Di Kaluang ada rawa seluas kurang lebih 6 hektar yang
tidak terurus dan tidak terpakai. Awalnya ada pemikiran untuk menjadikannya
sebagai tabek gadang atau embung.
Mungkin karena beliau seorang arsitek dengan “jam terbang yang tinggi”, beliau justru
berpendapat lain.
Bang Sahrandi mengusulkan agar kawasan rawa tersebut
dimanfaatkan sebagai tempat rekreasi. Usul ini kemudian dirundingkan dengan
tokoh masyarakat, niniak-mamak, para pemuda dan lain-lain. Kesimpulannya:
masyarakat setuju.
Selanjutnya beliau dengan tim menyusun perencanaan dan
membangunnya dengan nama Tempat Bermain Banto Royo. Seluruh biaya dari beliau,
sedangkan seluruh hasil untuk masyarakat. Menurut laporan beliau, seluruh
tukang dan pekerja berasal dari masyarakat Kaluang.
Bang Sahrandi sama sekali tidak mengambil hasilnya.
Seluruh investasi beliau anggap zakat dan sedekah saja. Partisipasi masyarakat
dalam pembangunan terbukti cukup tinggi, bahkan aparat Kecamatan, perangkat
nagari, dan masyarakat sekitar ikut ambil bagian dalam pembangunan secara
gotong-royong.
Taman tersebut belum selesai 100%, mungkin baru 60%, tetapi
permintaan masyarakat agar segera dibuka untuk umum sangat besar.
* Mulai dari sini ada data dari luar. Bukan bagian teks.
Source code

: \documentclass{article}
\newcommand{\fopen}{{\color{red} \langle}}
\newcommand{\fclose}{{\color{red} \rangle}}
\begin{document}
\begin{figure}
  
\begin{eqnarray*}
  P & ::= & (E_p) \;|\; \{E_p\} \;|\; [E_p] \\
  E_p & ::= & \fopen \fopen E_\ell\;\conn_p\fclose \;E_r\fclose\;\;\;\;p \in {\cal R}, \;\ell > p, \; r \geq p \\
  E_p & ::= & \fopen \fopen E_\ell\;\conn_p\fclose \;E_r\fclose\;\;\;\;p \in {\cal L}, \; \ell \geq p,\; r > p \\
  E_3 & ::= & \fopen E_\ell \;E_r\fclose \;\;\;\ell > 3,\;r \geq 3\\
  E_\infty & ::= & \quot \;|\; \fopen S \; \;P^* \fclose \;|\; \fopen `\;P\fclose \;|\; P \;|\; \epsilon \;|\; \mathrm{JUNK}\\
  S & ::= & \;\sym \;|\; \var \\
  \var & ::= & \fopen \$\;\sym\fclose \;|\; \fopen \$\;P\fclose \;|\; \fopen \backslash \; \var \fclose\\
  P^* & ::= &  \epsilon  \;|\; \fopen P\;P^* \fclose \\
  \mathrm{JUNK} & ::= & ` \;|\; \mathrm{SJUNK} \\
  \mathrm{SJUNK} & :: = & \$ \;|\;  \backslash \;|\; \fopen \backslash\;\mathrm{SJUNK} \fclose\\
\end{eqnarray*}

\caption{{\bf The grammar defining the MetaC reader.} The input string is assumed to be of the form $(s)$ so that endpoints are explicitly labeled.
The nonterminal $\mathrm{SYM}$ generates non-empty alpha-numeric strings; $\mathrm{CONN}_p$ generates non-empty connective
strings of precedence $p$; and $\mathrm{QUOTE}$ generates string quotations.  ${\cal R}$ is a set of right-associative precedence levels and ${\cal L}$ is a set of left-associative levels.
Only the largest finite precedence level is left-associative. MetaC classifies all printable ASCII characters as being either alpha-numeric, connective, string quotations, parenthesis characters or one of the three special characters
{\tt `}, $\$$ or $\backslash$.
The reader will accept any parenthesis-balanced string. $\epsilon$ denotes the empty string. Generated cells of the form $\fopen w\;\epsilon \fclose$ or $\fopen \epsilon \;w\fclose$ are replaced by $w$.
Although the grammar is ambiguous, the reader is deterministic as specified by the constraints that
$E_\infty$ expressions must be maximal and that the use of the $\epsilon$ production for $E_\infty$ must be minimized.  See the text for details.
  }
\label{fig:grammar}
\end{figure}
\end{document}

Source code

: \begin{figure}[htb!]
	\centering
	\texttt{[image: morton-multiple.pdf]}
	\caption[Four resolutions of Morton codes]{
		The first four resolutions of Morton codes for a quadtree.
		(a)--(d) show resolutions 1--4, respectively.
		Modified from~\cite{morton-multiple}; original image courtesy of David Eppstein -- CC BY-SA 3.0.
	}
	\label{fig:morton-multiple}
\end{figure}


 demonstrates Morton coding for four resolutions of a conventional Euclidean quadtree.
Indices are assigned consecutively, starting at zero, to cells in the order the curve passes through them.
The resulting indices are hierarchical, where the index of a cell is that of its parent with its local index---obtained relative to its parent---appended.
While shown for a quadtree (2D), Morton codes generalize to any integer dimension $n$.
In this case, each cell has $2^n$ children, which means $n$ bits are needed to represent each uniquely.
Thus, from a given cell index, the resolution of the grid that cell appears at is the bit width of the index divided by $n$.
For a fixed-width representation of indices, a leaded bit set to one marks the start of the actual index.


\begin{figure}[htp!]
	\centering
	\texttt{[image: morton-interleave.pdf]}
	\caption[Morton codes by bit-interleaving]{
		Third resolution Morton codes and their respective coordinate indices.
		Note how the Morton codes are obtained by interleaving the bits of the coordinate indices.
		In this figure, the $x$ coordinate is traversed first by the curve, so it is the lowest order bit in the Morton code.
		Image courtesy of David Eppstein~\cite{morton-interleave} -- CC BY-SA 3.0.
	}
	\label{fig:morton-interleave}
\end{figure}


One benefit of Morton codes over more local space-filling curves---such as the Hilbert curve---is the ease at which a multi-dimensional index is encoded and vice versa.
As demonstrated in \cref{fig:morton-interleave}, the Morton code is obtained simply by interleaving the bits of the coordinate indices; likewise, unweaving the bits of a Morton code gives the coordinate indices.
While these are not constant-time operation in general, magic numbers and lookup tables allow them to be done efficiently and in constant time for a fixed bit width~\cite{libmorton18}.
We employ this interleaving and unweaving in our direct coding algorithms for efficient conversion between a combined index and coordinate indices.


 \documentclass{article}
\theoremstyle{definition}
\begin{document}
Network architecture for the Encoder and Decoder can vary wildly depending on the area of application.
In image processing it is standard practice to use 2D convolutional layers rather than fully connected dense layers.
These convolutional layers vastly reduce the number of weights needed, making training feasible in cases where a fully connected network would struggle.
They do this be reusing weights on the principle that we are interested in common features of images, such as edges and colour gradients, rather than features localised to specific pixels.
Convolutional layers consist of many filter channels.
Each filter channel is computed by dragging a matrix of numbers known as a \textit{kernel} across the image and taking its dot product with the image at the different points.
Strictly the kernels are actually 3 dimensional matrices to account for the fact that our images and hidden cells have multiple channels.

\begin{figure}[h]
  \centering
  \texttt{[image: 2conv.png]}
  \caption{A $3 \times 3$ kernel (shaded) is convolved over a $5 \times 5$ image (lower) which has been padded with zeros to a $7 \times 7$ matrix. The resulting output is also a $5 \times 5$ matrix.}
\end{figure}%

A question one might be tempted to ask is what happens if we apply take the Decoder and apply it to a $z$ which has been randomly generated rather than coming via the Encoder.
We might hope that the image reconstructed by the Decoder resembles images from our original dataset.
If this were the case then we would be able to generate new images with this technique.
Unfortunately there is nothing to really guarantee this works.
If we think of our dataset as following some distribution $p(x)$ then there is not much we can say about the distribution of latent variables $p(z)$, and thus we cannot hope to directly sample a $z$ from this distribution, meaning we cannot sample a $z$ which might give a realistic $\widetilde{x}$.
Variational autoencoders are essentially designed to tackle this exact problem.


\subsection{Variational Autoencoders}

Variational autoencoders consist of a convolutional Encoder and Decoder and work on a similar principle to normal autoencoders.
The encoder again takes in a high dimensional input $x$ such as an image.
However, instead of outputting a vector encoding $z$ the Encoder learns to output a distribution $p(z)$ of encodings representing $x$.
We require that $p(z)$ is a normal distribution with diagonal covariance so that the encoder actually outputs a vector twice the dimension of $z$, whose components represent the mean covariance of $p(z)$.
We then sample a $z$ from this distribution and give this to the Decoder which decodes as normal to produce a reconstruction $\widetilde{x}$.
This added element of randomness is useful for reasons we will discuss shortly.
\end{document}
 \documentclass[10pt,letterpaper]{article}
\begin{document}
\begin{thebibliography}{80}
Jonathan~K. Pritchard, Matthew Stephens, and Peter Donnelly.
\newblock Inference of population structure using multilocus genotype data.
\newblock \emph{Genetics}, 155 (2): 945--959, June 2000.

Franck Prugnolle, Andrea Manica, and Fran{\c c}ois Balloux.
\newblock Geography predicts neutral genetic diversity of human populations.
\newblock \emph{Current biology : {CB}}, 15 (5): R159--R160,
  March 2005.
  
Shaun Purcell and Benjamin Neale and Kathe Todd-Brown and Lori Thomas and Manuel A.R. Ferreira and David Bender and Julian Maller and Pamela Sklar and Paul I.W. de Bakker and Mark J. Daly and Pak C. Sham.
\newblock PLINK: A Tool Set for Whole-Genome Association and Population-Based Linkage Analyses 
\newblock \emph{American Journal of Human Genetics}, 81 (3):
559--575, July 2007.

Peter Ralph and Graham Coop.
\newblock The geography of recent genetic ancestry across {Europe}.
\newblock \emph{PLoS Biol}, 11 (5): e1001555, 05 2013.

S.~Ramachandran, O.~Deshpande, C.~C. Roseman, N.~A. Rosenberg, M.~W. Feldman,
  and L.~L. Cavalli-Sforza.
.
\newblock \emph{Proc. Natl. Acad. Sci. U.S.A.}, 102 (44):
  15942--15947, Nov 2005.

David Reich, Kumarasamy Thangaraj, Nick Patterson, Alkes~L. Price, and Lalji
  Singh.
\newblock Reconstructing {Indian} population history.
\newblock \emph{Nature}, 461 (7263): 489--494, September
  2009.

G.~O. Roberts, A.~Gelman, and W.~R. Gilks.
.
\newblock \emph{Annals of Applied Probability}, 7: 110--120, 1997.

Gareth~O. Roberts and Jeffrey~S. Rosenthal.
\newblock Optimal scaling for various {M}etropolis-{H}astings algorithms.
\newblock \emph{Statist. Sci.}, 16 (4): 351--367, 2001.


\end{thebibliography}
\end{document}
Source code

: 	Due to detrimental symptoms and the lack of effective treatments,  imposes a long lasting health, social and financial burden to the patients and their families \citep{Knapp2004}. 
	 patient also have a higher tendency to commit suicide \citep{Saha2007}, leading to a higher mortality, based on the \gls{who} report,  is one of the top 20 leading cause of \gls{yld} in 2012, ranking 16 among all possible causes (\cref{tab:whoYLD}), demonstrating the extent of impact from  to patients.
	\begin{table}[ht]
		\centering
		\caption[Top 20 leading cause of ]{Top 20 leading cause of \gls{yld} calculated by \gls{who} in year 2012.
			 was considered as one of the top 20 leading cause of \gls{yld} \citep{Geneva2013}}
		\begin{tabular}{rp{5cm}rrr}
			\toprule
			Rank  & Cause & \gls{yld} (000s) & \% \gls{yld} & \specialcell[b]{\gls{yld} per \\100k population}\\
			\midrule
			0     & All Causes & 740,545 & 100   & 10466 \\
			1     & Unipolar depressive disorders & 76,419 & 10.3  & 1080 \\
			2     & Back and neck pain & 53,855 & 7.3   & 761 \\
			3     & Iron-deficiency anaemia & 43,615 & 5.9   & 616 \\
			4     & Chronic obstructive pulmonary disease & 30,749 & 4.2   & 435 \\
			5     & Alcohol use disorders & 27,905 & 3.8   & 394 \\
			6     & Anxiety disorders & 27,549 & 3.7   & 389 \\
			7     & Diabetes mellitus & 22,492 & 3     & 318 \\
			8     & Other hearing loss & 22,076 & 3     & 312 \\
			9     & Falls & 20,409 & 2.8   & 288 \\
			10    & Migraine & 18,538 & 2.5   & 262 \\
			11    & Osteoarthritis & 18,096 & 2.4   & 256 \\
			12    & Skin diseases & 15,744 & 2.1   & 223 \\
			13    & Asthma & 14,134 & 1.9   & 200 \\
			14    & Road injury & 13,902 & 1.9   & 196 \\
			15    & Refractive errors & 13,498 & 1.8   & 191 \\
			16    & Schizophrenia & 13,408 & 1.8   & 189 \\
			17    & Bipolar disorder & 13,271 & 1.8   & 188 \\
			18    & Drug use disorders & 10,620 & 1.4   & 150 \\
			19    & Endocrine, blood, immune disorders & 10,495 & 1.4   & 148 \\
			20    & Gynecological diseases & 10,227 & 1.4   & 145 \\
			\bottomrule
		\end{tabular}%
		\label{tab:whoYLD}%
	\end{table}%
Menurut Bang
Sahrandi, permintaan tersebut sebaiknya diakomodasikan, sekalian dimaksudkan
agar crew bisa belajar mengelolanya.
Sekarang tempat itu sangat ramai dikunjungi. Penghidupan
masyarakat pun sangat tertolong, padahal fasilitas pendukungnya seperti area
parkir dan berjualan belum memadai. Sebagian persyaratan perizinan masih dalam
proses. Bahkan logonya saja belum selesai dan masih kami perdebatkan.
Karena kunjungan pada hari libur sangat padat, maka
belakangan ini diambil kesepakatan memberlakukan tarif masuk lebih tinggi pada hari
Minggu dan hari-hari libur lainnya dibandingkan hari biasa. Hal ini dimaksudkan
untuk mengurangi pengunjung. Sebab, pengunjung yang terlalu ramai akan kurang
menyenangkan. Mengambil “tuah ka nan
manang” (belajar kepada yang sudah sukses – red), beberapa tempat rekreasi
di Kota Bandung dan Jakarta juga memberlakukan ketentuan demikian.